SAAの介入以前、ムベンデ県の多くの農家は、良質の種子や肥料を手に入れるために遠方のサプライヤーまで出向かざるをえず、高価な偽造品被害に遭うこともしばしばありました。そこでアイシャさんは、カンサンビア区の300以上の農家に、EzyAgricを通じた農業資材の購入を勧めました。2024年の最初のシーズンだけで、彼女はウィードマスターや、ウィードアップ、バイオ・グロウといった農業製品を含む2,600万UGX(6,922米ドル)相当の農業資材の購入を手配しました。この大量注文と7日以内の迅速な配達は、この地域の農業に革命をもたらしました。
「地域の人々のニーズをとりまとめて発注するというこのシステムは画期的です。私たちはコストを節約しながら、高品質の農業資材をタイムリーに手に入れることができています」とアイシャさんは述べています。

アイシャさんから農業資材を購入する農家の様子

Ezyagricを利用した農家のサクセスストーリー
このデジタル支援の効果は絶大でした。7人の子供の母親である41歳のナムリ・ドロシーさんの農園では、作物の収穫量が著しく向上しました。ドロシーさんの豆の収穫量は1エーカー当たり1袋から7袋に、トウモロコシの収穫量は1エーカー当たり4袋から11袋に増加しました。「以前は1エーカーから1袋の豆を収穫するだけでも苦労していましたが、今では適切な農業資材と指導のおかげで7袋を収穫できるようになりました。Ezyagricのおかげで、子供たちの教育のサポートもできています。」とドロシーさんは述べます。

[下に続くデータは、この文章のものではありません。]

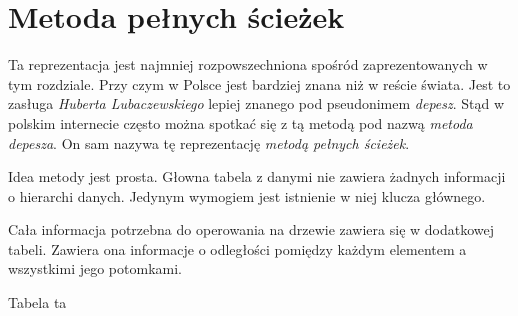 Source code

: \section{Metoda pełnych ścieżek}
% 




Ta reprezentacja jest najmniej rozpowszechniona spośród zaprezentowanych w tym rozdziale.
Przy czym w Polsce jest bardziej znana niż w reście świata.
Jest to zasługa \emph{Huberta Lubaczewskiego} lepiej znanego pod pseudonimem \emph{depesz}.
Stąd w polskim internecie często można spotkać się z tą metodą pod nazwą \emph{metoda depesza}.
On sam nazywa tę reprezentację \emph{metodą pełnych ścieżek}.




Idea metody jest prosta. 
Głowna tabela z danymi nie zawiera żadnych informacji o hierarchi danych. 
Jedynym wymogiem jest istnienie w niej klucza głównego.

Cała informacja potrzebna do operowania na drzewie zawiera się w dodatkowej tabeli. 
Zawiera ona informacje o odległości pomiędzy każdym elementem a wszystkimi jego potomkami.

Tabela ta 


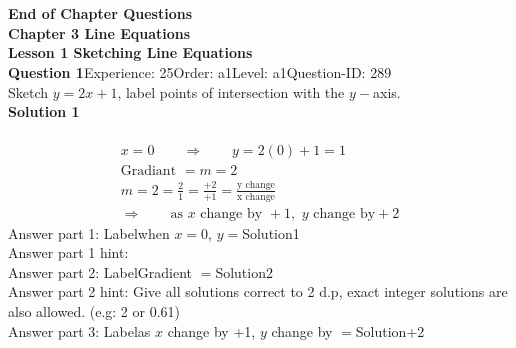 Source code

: \documentclass{article}
\begin{document}
\\[4pt]
\\[2pt]
\noindent\large{\textbf{End of Chapter Questions}}\\[15pt]
\noindent\huge{\textbf{Chapter 3 Line Equations}}\\[15pt]
\noindent\huge{\textbf{Lesson 1 Sketching Line Equations}}\\[12pt]
\noindent\textbf{Question 1}\hspace{20pt}Experience: 25\hspace{20pt}Order: a1\hspace{20pt}Level: a1\hspace{20pt}Question-ID: 289\\[2pt]
Sketch $y=2x+1$, label points of intersection with the $y-$axis.\\[4pt]
\noindent\textbf{Solution 1}\\[2pt]
\\[-35pt]\begin{align*}
&x=0\qquad\Rightarrow\qquad y=2(0)+1=1&\\[2pt]
&\text{Gradiant}\,\,=m=2&\\[2pt]
&m=2=\displaystyle\frac{2}{1}=\displaystyle\frac{+2}{+1}=\displaystyle\frac{\text{y change}}{\text{x change}}&\\[2pt]
& \Rightarrow\qquad \text{as}\,\, x \,\,\text{change by } +1,\,\, y\,\, \text{change by} +2 &
\end{align*}
Answer part 1: \hspace{10pt}Label\hspace{10pt}when $x=0$, $y=$\hspace{10pt}Solution\hspace{10pt}1\\
Answer part 1 hint: \hspace{15pt}\\
Answer part 2: \hspace{10pt}Label\hspace{10pt}Gradient $=$\hspace{10pt}Solution\hspace{10pt}2\\
Answer part 2 hint: \hspace{15pt}Give all solutions correct to 2 d.p, exact integer solutions are also allowed. (e.g: 2 or 0.61)\\
Answer part 3: \hspace{10pt}Label\hspace{10pt}as $x$ change by +1, $y$ change by $=$\hspace{10pt}Solution\hspace{10pt}+2\\
\end{document}

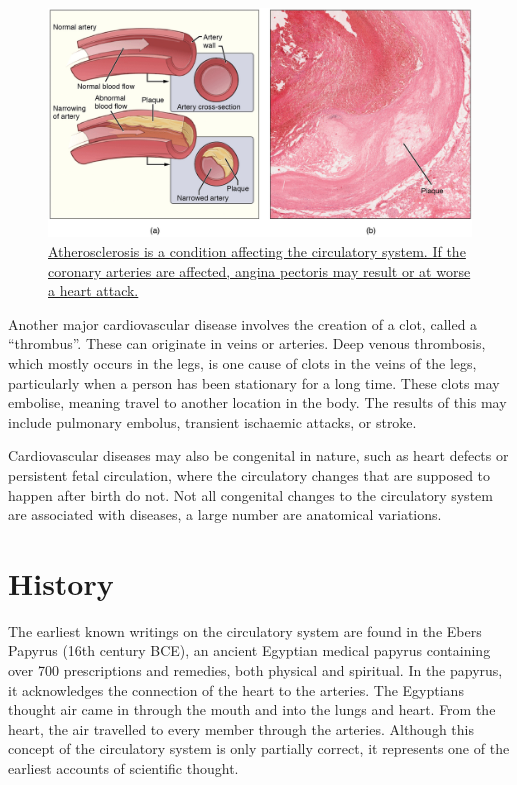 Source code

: \begin{figure}

{\centering \includegraphics[width=0.7\linewidth]{./figures/circulation/2113ab_Atherosclerosis} 

}

\caption{\href{https://commons.wikimedia.org/wiki/File:2113ab_Atherosclerosis.jpg}{Atherosclerosis is a condition affecting the circulatory system. If the coronary arteries are affected, angina pectoris may result or at worse a heart attack.}}\label{fig:atherosclerosis}
\end{figure}

Another major cardiovascular disease involves the creation of a clot, called a ``thrombus''. These can originate in veins or arteries. Deep venous thrombosis, which mostly occurs in the legs, is one cause of clots in the veins of the legs, particularly when a person has been stationary for a long time. These clots may embolise, meaning travel to another location in the body. The results of this may include pulmonary embolus, transient ischaemic attacks, or stroke.

Cardiovascular diseases may also be congenital in nature, such as heart defects or persistent fetal circulation, where the circulatory changes that are supposed to happen after birth do not. Not all congenital changes to the circulatory system are associated with diseases, a large number are anatomical variations.

\hypertarget{history}{%
\section{History}\label{history}}

The earliest known writings on the circulatory system are found in the Ebers Papyrus (16th century BCE), an ancient Egyptian medical papyrus containing over 700 prescriptions and remedies, both physical and spiritual. In the papyrus, it acknowledges the connection of the heart to the arteries. The Egyptians thought air came in through the mouth and into the lungs and heart. From the heart, the air travelled to every member through the arteries. Although this concept of the circulatory system is only partially correct, it represents one of the earliest accounts of scientific thought.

7人の子供の父親である37歳のムニェバンザ・テオさんも大きな恩恵を受けました。SAAを通じて環境再生型農業(RA)の実践と適切な肥料の散布を学んだ彼は、農業資材を購入するために2万UGX(6米ドル)を費やしてムベンデの町まで移動する必要がなくなりました。1エーカー当たりのトウモロコシの収穫量は18袋、インゲンマメの収穫量は15袋、ジャガイモの収穫量は22袋に増加しました。「収穫量が向上したことで、私は地域のロールモデルとなりました。近所の人たちは、どの肥料や農薬を使うべきか、よく私にアドバイスを求めてきます」とテオさんは語ります。
ルテテに住む75歳の農家のアボムギシャ・イノセントさんも同様の効果を目の当たりにしました。アイシャさんを通じて農業資材をタイムリーに入手できるようになったことで、彼のトウモロコシの収穫量は1エーカーあたり10~15袋に増加し、豆の収穫量は1エーカーあたり7袋以上になりました。「農業資材をタイムリーに入手できるようになったことは、大きな違いをもたらしました。今では1エーカーあたり15袋のトウモロコシを収穫できるようになりました。」とイノセントさんは述べます。

周囲の農家を力づけるアイシャさんの役割
アイシャさんのコミュニティ普及員(Community-Based Facilitator:CBF)としての役割は、彼女のマネジメント能力を強化し、農業資材や生産物を調達する能力を向上させ、変革をもたらしました。その結果、農業の生産性が向上し、周囲の何百もの農家に影響を与えました。さらに、彼女はEzyagricの売上から20万UGX(54米ドル)の報酬を得ており、コミュニティにおいてより広範な社会経済的利益を強化しています。「Ezyagricからの副収入は、子どもたちの学費や家計費の足しになります」とアイシャさんは語ります。

アイシャさんは大きな成功を収めましたが、一方で、季節性による農業資材の販売量の少なさや、農家に影響を与える天候不順、そして離職率の高さといった課題も残っています。アイシャさんは、ウガンダにおいて質の高い農業資材へのアクセスを改善する上で、農業資材の仕入れ担当者が果たす役割の重要性を強調し、手頃な価格の小さなパッケージを開発することで、農村部の農家の需要に効果的に応えることができると提案しています。

農家にポジティブな変化をもたらすSAAの取り組み
Ezyagricを通じて農村における農業資材へのアクセスを改善するSAAの取り組みは、デジタルツールとコミュニティベースの研修や支援を組み合わせることがいかに効果的か示しています。。この地域の農家は収穫を増やし、生活を向上させています。このモデルは、ウガンダだけでなくアフリカ各地の農業コミュニティを変革する可能性を秘めており、より広範囲での応用が期待されています。SAAは今後も、より多くの農家にポジティブな変化をもたらすため、さらなる改善と拡大に取り組んでいきます。